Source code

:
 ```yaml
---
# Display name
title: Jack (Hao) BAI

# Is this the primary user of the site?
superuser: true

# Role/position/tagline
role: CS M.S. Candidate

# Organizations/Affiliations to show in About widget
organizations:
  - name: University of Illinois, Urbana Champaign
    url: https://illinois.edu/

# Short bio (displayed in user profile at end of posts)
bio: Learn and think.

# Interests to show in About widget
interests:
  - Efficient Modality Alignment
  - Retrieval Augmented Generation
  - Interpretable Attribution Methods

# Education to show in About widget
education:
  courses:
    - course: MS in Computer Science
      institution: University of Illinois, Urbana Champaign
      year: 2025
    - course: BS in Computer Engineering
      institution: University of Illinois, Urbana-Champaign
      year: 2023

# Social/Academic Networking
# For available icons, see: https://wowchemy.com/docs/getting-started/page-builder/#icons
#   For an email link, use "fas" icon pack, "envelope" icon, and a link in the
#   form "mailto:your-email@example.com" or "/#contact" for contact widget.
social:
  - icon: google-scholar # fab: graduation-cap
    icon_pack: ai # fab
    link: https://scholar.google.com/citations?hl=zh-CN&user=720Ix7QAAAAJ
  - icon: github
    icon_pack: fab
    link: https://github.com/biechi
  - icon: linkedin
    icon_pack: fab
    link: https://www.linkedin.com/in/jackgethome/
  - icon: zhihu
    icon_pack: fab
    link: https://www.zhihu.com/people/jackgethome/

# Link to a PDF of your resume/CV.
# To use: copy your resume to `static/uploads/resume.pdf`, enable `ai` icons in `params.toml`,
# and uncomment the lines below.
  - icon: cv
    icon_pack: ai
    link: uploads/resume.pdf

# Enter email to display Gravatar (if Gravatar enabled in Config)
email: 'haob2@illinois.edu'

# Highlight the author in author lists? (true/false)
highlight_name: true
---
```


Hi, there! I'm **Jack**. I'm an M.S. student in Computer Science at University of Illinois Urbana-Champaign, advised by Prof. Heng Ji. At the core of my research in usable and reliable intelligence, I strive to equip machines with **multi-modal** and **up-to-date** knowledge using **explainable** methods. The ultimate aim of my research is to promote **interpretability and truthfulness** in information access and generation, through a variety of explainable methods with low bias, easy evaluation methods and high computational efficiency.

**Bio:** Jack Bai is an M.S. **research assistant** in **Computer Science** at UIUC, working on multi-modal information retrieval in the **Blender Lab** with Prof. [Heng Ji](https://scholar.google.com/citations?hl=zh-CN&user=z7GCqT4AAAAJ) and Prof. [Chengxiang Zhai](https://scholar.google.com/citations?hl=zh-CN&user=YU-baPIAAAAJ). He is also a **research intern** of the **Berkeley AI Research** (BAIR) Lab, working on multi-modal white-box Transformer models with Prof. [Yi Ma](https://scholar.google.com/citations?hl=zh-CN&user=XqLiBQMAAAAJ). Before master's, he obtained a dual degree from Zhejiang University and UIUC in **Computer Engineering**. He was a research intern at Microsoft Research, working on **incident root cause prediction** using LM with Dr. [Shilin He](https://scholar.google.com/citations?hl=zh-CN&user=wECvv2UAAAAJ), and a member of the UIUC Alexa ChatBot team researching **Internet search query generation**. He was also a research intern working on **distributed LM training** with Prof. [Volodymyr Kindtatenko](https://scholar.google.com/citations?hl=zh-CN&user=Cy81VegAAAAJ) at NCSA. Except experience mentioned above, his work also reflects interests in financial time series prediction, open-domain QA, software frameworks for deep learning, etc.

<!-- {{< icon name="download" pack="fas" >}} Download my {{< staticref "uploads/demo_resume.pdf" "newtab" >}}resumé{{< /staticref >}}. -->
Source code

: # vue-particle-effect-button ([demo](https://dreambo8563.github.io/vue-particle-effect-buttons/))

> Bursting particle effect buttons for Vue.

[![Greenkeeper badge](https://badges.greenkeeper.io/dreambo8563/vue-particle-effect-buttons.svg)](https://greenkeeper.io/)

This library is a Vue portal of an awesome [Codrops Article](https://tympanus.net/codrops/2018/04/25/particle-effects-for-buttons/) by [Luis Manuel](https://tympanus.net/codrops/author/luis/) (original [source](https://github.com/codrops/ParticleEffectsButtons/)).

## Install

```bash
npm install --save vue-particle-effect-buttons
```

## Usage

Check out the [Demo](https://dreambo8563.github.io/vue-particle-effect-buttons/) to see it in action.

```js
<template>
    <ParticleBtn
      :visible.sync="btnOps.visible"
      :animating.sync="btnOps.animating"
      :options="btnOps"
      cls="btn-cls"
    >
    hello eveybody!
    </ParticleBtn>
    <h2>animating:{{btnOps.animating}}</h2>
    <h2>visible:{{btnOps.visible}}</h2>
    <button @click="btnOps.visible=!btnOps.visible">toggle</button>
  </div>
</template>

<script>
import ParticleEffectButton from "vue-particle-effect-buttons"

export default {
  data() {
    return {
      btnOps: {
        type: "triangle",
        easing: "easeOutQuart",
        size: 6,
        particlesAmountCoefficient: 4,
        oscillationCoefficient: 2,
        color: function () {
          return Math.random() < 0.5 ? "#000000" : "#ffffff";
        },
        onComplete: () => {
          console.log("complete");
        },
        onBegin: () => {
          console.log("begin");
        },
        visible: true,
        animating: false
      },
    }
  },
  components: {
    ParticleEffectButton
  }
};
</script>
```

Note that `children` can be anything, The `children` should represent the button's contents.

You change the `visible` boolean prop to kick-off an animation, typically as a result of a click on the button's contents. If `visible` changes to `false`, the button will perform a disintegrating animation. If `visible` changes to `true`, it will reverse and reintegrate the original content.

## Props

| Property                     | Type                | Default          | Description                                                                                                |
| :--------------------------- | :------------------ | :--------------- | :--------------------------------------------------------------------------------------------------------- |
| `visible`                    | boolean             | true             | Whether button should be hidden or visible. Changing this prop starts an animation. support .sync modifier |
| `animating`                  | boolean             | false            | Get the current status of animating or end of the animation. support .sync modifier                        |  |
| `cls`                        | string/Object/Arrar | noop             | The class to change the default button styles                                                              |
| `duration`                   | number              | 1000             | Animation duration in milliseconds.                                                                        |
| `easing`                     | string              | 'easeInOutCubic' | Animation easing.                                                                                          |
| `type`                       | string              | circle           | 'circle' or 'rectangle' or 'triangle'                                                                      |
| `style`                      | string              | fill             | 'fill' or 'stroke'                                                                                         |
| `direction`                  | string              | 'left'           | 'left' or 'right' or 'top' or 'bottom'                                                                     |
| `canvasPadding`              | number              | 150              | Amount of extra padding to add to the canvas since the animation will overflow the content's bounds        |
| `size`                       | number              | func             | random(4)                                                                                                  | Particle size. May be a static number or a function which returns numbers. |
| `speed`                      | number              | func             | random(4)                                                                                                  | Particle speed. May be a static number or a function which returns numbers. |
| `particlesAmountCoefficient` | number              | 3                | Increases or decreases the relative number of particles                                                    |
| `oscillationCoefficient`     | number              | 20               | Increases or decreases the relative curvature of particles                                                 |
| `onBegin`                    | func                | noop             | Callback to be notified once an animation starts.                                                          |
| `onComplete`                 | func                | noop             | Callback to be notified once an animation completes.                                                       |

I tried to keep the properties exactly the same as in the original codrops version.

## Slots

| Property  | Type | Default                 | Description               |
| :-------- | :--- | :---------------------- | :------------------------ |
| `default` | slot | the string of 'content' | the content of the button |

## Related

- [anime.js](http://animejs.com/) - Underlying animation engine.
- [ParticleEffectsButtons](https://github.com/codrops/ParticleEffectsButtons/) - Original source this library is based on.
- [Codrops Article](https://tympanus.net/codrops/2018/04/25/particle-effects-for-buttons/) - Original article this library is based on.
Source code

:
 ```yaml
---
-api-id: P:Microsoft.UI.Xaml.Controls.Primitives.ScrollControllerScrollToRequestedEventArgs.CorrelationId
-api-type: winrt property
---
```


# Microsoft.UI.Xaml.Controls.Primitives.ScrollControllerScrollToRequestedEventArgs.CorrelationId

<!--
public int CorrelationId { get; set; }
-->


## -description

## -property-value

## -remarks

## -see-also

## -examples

____

| What you have to do |
Repeat exactly the lines from the one containing "public int CorrelationId" to the end of the records.

| Your response |
public int CorrelationId { get; set; }
-->


## -description

## -property-value

## -remarks

## -see-also

## -examples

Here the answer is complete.